今回の試乗は常磐道とつくば学園都市内がステージ。瀬在さんがハンドルを握り実走し、新商品の感応評価を行ってもらった。
 評価に使用した「FALKEN ZIEX ZE914F」のタイヤサイズは195/65R15 91H(転がり抵抗等級「A」、ウェットグリップ等級「b」)。これをトヨタのコンパクト・ステーションワゴン「カローラフィールダー」(2代目)に装着し走行した。

走りの滑らかさ

 「ZIEX ZE914F」を履いて、まず感じたのは「真円性」が高いタイヤだなということ。最初のけり出しが非常に良い。高速道路で路面が荒れていない所の走りはとくに滑らか。音も静か。
 ただ、高速道路の継ぎ目など大きなショックを乗り越えたときに発生する空洞共鳴音は出ています。それから良い舗装路にうねりがあるときも。コンパウンドやパターンのピッチバリエーション、タイヤ全体の剛性でうまくバランスをとっているので気になるレベルではありません。
 これはタイヤの「真円性」が高いために、継ぎ目やうねりを拾ってしまうからではないでしょうか。

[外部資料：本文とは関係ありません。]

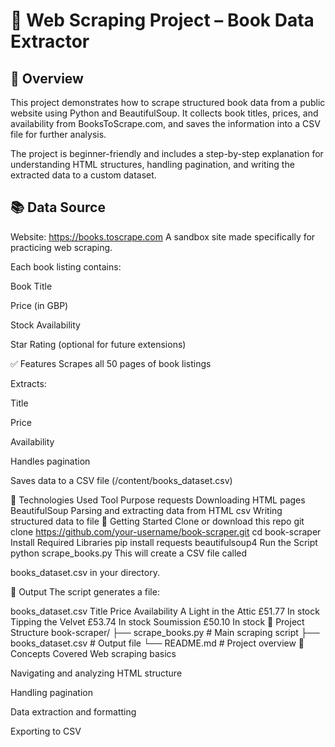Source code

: # 📘 Web Scraping Project – Book Data Extractor
## 🧾 Overview
This project demonstrates how to scrape structured book data from a public website using Python and BeautifulSoup. It collects book titles, prices, and availability from BooksToScrape.com, and saves the information into a CSV file for further analysis.

The project is beginner-friendly and includes a step-by-step explanation for understanding HTML structures, handling pagination, and writing the extracted data to a custom dataset.

## 📚 Data Source
Website: https://books.toscrape.com
A sandbox site made specifically for practicing web scraping.

Each book listing contains:

Book Title

Price (in GBP)

Stock Availability

Star Rating (optional for future extensions)

✅ Features
Scrapes all 50 pages of book listings

Extracts:

Title

Price

Availability

Handles pagination

Saves data to a CSV file (/content/books_dataset.csv)

🧰 Technologies Used
Tool	Purpose
requests	Downloading HTML pages
BeautifulSoup	Parsing and extracting data from HTML
csv	Writing structured data to file
🚀 Getting Started
Clone or download this repo
git clone https://github.com/your-username/book-scraper.git
cd book-scraper
Install Required Libraries
pip install requests beautifulsoup4
Run the Script
python scrape_books.py
This will create a CSV file called

books_dataset.csv 
in your directory.

📁 Output
The script generates a file:

books_dataset.csv
Title	Price	Availability
A Light in the Attic	£51.77	In stock
Tipping the Velvet	£53.74	In stock
Soumission	£50.10	In stock
📌 Project Structure
book-scraper/
├── scrape_books.py      # Main scraping script
├── books_dataset.csv    # Output file
└── README.md            # Project overview
🧠 Concepts Covered
Web scraping basics

Navigating and analyzing HTML structure

Handling pagination

Data extraction and formatting

Exporting to CSV
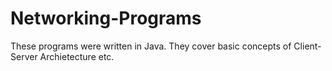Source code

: # Networking-Programs
These programs were written in Java. They cover basic concepts of Client-Server Archietecture etc.
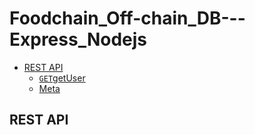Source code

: # Foodchain_Off-chain_DB---Express_Nodejs

- [REST API](#rest-api)
    - [`GET`getUser](#preamble)
    - [Meta](#meta)


## REST API

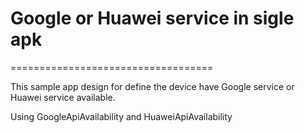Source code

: # Google or Huawei service in sigle apk
===================================

This sample app design for define the device have Google service or Huawei service available.

Using GoogleApiAvailability and HuaweiApiAvailability
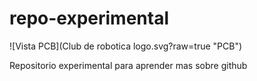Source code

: # repo-experimental

![Vista PCB](Club de robotica logo.svg?raw=true "PCB")

Repositorio experimental para aprender mas sobre github
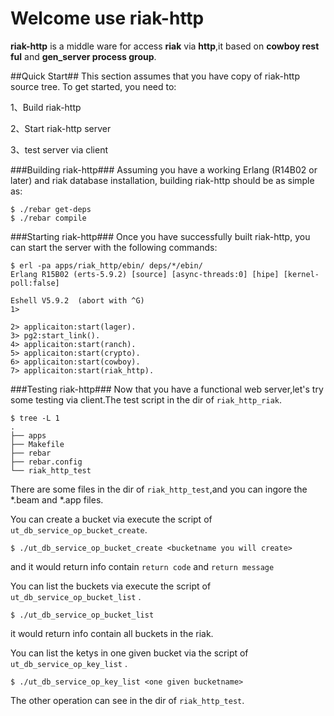 # Welcome use riak-http #
**riak-http** is a middle ware for access **riak** via **http**,it based on **cowboy rest ful** and **gen_server process group**.

##Quick Start##
This section assumes that you have copy of riak-http source tree. To get started, you need to:

1、Build riak-http

2、Start riak-http server

3、test server via client

###Building riak-http###
Assuming you have a working Erlang (R14B02 or later) and riak database installation, building riak-http should be as simple as:
    
    $ ./rebar get-deps
    $ ./rebar compile
###Starting riak-http###
Once you have successfully built riak-http, you can start the server with the following commands:

    $ erl -pa apps/riak_http/ebin/ deps/*/ebin/
    Erlang R15B02 (erts-5.9.2) [source] [async-threads:0] [hipe] [kernel-poll:false]

	Eshell V5.9.2  (abort with ^G)
	1>
    
    2> applicaiton:start(lager).
    3> pg2:start_link().
    4> applicaiton:start(ranch).
    5> applicaiton:start(crypto).
    6> applicaiton:start(cowboy).
    7> applicaiton:start(riak_http).

###Testing riak-http###
Now that you have a functional web server,let's try some testing via client.The test script in the dir of `riak_http_riak`.

    $ tree -L 1
    .
	├── apps
	├── Makefile
	├── rebar
	├── rebar.config
	└── riak_http_test
There are some files in the dir of `riak_http_test`,and you can ingore the *.beam and *.app files.

You can create a bucket via execute the script of `ut_db_service_op_bucket_create`.

    $ ./ut_db_service_op_bucket_create <bucketname you will create>

and it would return info contain `return code` and `return message`

You can list the buckets via execute the script of `ut_db_service_op_bucket_list` .

    $ ./ut_db_service_op_bucket_list

it would return info contain all buckets in the riak.

You can list the ketys in one given bucket via the script of `ut_db_service_op_key_list` .

    $ ./ut_db_service_op_key_list <one given bucketname>

The other operation can see in the dir of `riak_http_test`.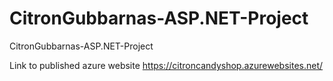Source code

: # CitronGubbarnas-ASP.NET-Project
CitronGubbarnas-ASP.NET-Project

Link to published azure website
https://citroncandyshop.azurewebsites.net/
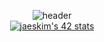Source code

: 

<div align="center">
  

  ![header](https://capsule-render.vercel.app/api?type=slice&color=green&height=300&section=header&text=Andrew%20The%20Teacher&fontSize=90)
  </br>
  [![jaeskim's 42 stats](https://badge42.herokuapp.com/api/stats/pbolton)](https://github.com/AndrewTheTeacher/badge42)

</div>
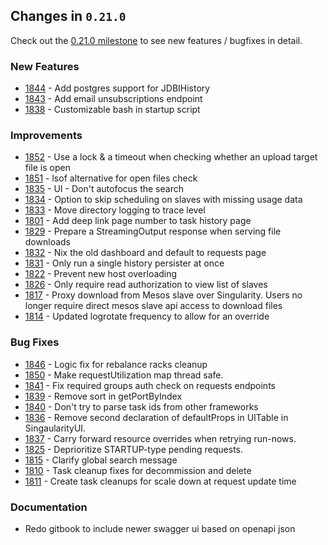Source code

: ## Changes in `0.21.0`

Check out the [0.21.0 milestone](https://github.com/HubSpot/Singularity/issues?q=milestone%3A%0.21.0+is%3Aclosed) to see new features / bugfixes in detail.

### New Features

- [1844](https://github.com/HubSpot/Singularity/pull/1844) - Add postgres support for JDBIHistory
- [1843](https://github.com/HubSpot/Singularity/pull/1843) - Add email unsubscriptions endpoint
- [1838](https://github.com/HubSpot/Singularity/pull/1838) - Customizable bash in startup script

### Improvements

- [1852](https://github.com/HubSpot/Singularity/pull/1852) - Use a lock & a timeout when checking whether an upload target file is open
- [1851](https://github.com/HubSpot/Singularity/pull/1851) - lsof alternative for open files check
- [1835](https://github.com/HubSpot/Singularity/pull/1835) - UI - Don't autofocus the search
- [1834](https://github.com/HubSpot/Singularity/pull/1834) - Option to skip scheduling on slaves with missing usage data
- [1833](https://github.com/HubSpot/Singularity/pull/1833) - Move directory logging to trace level
- [1801](https://github.com/HubSpot/Singularity/pull/1801) - Add deep link page number to task history page
- [1829](https://github.com/HubSpot/Singularity/pull/1829) - Prepare a StreamingOutput response when serving file downloads
- [1832](https://github.com/HubSpot/Singularity/pull/1832) - Nix the old dashboard and default to requests page
- [1831](https://github.com/HubSpot/Singularity/pull/1831) - Only run a single history persister at once
- [1822](https://github.com/HubSpot/Singularity/pull/1822) - Prevent new host overloading
- [1826](https://github.com/HubSpot/Singularity/pull/1826) - Only require read authorization to view list of slaves
- [1817](https://github.com/HubSpot/Singularity/pull/1817) - Proxy download from Mesos slave over Singularity. Users no longer require direct mesos slave api access to download files
- [1814](https://github.com/HubSpot/Singularity/pull/1814) - Updated logrotate frequency to allow for an override 


### Bug Fixes

- [1846](https://github.com/HubSpot/Singularity/pull/1846) - Logic fix for rebalance racks cleanup
- [1850](https://github.com/HubSpot/Singularity/pull/1850) - Make requestUtilization map thread safe.
- [1841](https://github.com/HubSpot/Singularity/pull/1841) - Fix required groups auth check on requests endpoints
- [1839](https://github.com/HubSpot/Singularity/pull/1839) - Remove sort in getPortByIndex
- [1840](https://github.com/HubSpot/Singularity/pull/1840) - Don't try to parse task ids from other frameworks
- [1836](https://github.com/HubSpot/Singularity/pull/1836) - Remove second declaration of defaultProps in UITable in SingaularityUI.
- [1837](https://github.com/HubSpot/Singularity/pull/1837) - Carry forward resource overrides when retrying run-nows.
- [1825](https://github.com/HubSpot/Singularity/pull/1825) - Deprioritize STARTUP-type pending requests.
- [1815](https://github.com/HubSpot/Singularity/pull/1815) - Clarify global search message
- [1810](https://github.com/HubSpot/Singularity/pull/1810) - Task cleanup fixes for decommission and delete
- [1811](https://github.com/HubSpot/Singularity/pull/1811) - Create task cleanups for scale down at request update time

### Documentation

- Redo gitbook to include newer swagger ui based on openapi json

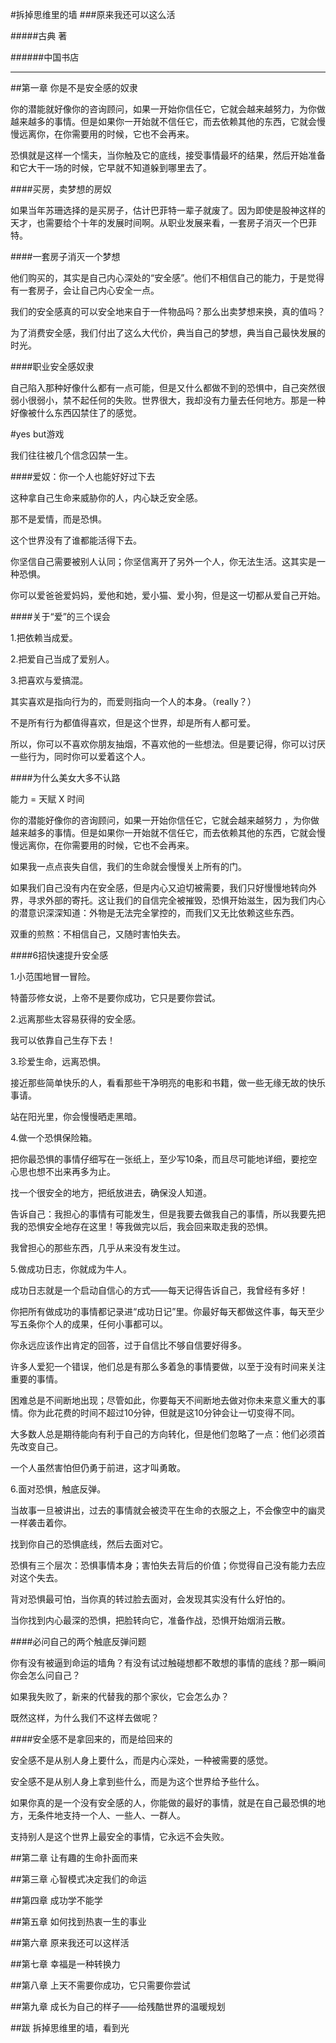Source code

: #拆掉思维里的墙
###原来我还可以这么活

#####古典 著

######中国书店 

------

##第一章 你是不是安全感的奴隶

你的潜能就好像你的咨询顾问，如果一开始你信任它，它就会越来越努力，为你做越来越多的事情。但是如果你一开始就不信任它，而去依赖其他的东西，它就会慢慢远离你，在你需要用的时候，它也不会再来。

恐惧就是这样一个懦夫，当你触及它的底线，接受事情最坏的结果，然后开始准备和它大干一场的时候，它早就不知道躲到哪里去了。

####买房，卖梦想的房奴

如果当年苏珊选择的是买房子，估计巴菲特一辈子就废了。因为即使是股神这样的天才，也需要给个十年的发展时间啊。从职业发展来看，一套房子消灭一个巴菲特。

####一套房子消灭一个梦想

他们购买的，其实是自己内心深处的“安全感”。他们不相信自己的能力，于是觉得有一套房子，会让自己内心安全一点。

我们的安全感真的可以安全地来自于一件物品吗？那么出卖梦想来换，真的值吗？

为了消费安全感，我们付出了这么大代价，典当自己的梦想，典当自己最快发展的时光。

####职业安全感奴隶

自己陷入那种好像什么都有一点可能，但是又什么都做不到的恐惧中，自己突然很弱小很弱小，禁不起任何的失败。世界很大，我却没有力量去任何地方。那是一种好像被什么东西囚禁住了的感觉。

#yes but游戏

我们往往被几个信念囚禁一生。

####爱奴：你一个人也能好好过下去

这种拿自己生命来威胁你的人，内心缺乏安全感。

那不是爱情，而是恐惧。

这个世界没有了谁都能活得下去。

你坚信自己需要被别人认同；你坚信离开了另外一个人，你无法生活。这其实是一种恐惧。

你可以爱爸爸爱妈妈，爱他和她，爱小猫、爱小狗，但是这一切都从爱自己开始。

####关于“爱”的三个误会

1.把依赖当成爱。

2.把爱自己当成了爱别人。

3.把喜欢与爱搞混。

其实喜欢是指向行为的，而爱则指向一个人的本身。（really？）

不是所有行为都值得喜欢，但是这个世界，却是所有人都可爱。

所以，你可以不喜欢你朋友抽烟，不喜欢他的一些想法。但是要记得，你可以讨厌一些行为，同时你可以爱着这个人。

####为什么美女大多不认路

能力 = 天赋 X 时间

你的潜能好像你的咨询顾问，如果一开始你信任它，它就会越来越努力 ，为你做越来越多的事情。但是如果你一开始就不信任它，而去依赖其他的东西，它就会慢慢远离你，在你需要用的时候，它也不会再来。

如果我一点点丧失自信，我们的生命就会慢慢关上所有的门。

如果我们自己没有内在安全感，但是内心又迫切被需要，我们只好慢慢地转向外界，寻求外部的寄托。这让我们的自信完全被摧毁，恐惧开始滋生，因为我们内心的潜意识深深知道：外物是无法完全掌控的，而我们又无比依赖这些东西。

双重的煎熬：不相信自己，又随时害怕失去。

####6招快速提升安全感

1.小范围地冒一冒险。

特蕾莎修女说，上帝不是要你成功，它只是要你尝试。

2.远离那些太容易获得的安全感。

我可以依靠自己生存下去！

3.珍爱生命，远离恐惧。

接近那些简单快乐的人，看看那些干净明亮的电影和书籍，做一些无缘无故的快乐事请。

站在阳光里，你会慢慢晒走黑暗。

4.做一个恐惧保险箱。

把你最恐惧的事情仔细写在一张纸上，至少写10条，而且尽可能地详细，要挖空心思也想不出来再多为止。

找一个很安全的地方，把纸放进去，确保没人知道。

告诉自己：我担心的事情有可能发生，但是我要去做我自己的事情，所以我要先把我的恐惧安全地存在这里！等我做完以后，我会回来取走我的恐惧。

我曾担心的那些东西，几乎从来没有发生过。

5.做成功日志，你就成为牛人。

成功日志就是一个启动自信心的方式——每天记得告诉自己，我曾经有多好！

你把所有做成功的事情都记录进“成功日记”里。你最好每天都做这件事，每天至少写五条你个人的成果，任何小事都可以。

你永远应该作出肯定的回答，过于自信比不够自信要好得多。

许多人爱犯一个错误，他们总是有那么多着急的事情要做，以至于没有时间来关注重要的事情。

困难总是不间断地出现；尽管如此，你要每天不间断地去做对你未来意义重大的事情。你为此花费的时间不超过10分钟，但就是这10分钟会让一切变得不同。

大多数人总是期待能向有利于自己的方向转化，但是他们忽略了一点：他们必须首先改变自己。

一个人虽然害怕但仍勇于前进，这才叫勇敢。

6.面对恐惧，触底反弹。

当故事一旦被讲出，过去的事情就会被烫平在生命的衣服之上，不会像空中的幽灵一样袭击着你。

找到你自己的恐惧底线，然后去面对它。

恐惧有三个层次：恐惧事情本身；害怕失去背后的价值；你觉得自己没有能力去应对这个失去。

背对恐惧最可怕，当你真的转过脸去面对，会发现其实没有什么好怕的。

当你找到内心最深的恐惧，把脸转向它，准备作战，恐惧开始烟消云散。

####必问自己的两个触底反弹问题

你有没有被逼到命运的墙角？有没有试过触碰想都不敢想的事情的底线？那一瞬间你会怎么问自己？

如果我失败了，新来的代替我的那个家伙，它会怎么办？

既然这样，为什么我们不这样去做呢？

####安全感不是拿回来的，而是给回来的

安全感不是从别人身上要什么，而是内心深处，一种被需要的感觉。

安全感不是从别人身上拿到些什么，而是为这个世界给予些什么。

如果你真的是一个没有安全感的人，你能做的最好的事情，就是在自己最恐惧的地方，无条件地支持一个人、一些人、一群人。

支持别人是这个世界上最安全的事情，它永远不会失败。







##第二章 让有趣的生命扑面而来







##第三章 心智模式决定我们的命运







##第四章 成功学不能学







##第五章 如何找到热衷一生的事业







##第六章 原来我还可以这样活







##第七章 幸福是一种转换力







##第八章 上天不需要你成功，它只需要你尝试







##第九章 成长为自己的样子——给残酷世界的温暖规划







##跋 拆掉思维里的墙，看到光








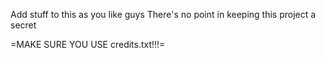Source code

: Add stuff to this as you like guys
There's no point in keeping this project a secret

=MAKE SURE YOU USE credits.txt!!!=
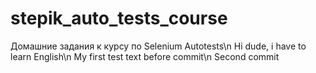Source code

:# stepik_auto_tests_course
Домашние задания к курсу по Selenium Autotests\n
Hi dude, i have to learn English\n
My first test text before commit\n
Second commit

ただ、それは路面の情報をタイヤが正確に捉えているからと、良いほうに解釈することもできますね。

応答性に“しまり”

 乗り心地にも同じことが言えると思います。荒れた路面で上下動を感じますが、収まりは早い。適度に硬さを感じますが、決してカドがあるわけではない。大きな入力があったときにタイヤがたわむことでショックを減衰してくれています。
 高速走行中のコーナーリングですが、このタイヤは良く踏ん張りますね。しっかり感が表れています。
 左右非対称パターンのアウトサイド部が路面と密着していますし、ロールに無駄な動きがありません。コーナーでタイヤがきちんとたわんでリニアな挙動をクルマに伝えてくれます。コンフォートタイヤでありながら、なかなかのスポーティ性を備えていると思いますよ。
 微小蛇角でレーンチェンジしたときの応答性にも“しまり”がありますね。スッキリとした顔立ちのトレッドパターン、周方向のリブの配置、剛性の高い構造が高速走行中の操縦安定性を高めてくれているのでしょう。

クセのない仕上がり

 欧米の大排気量・大大荷重のクルマの場合、このタイヤがどこまでロールを抑えられるのかはわかりませんが、カローラフィールダーのような、一般的な国産車は充分、安心して走らせることができますね。
 この2代目カローラフィールダーはヴィッツ系のプラットホームになる前で、スポーツ走行を楽しむことができますが、その運動性能にこのタイヤは対応できています。
 全体のバランスがとれていますから、日常生活で使用するときにクセがなく、ストレスを溜めにくいと思います。
 運転していて安定していますし、同乗者とはゆったりと会話することができる、後部座席に乗った人には突き上げが少ない。ひとことで表すとしたら、車歴の長いクルマの走りをタイヤが若返らせてくれる――そんな良さがこのタイヤにはありますね。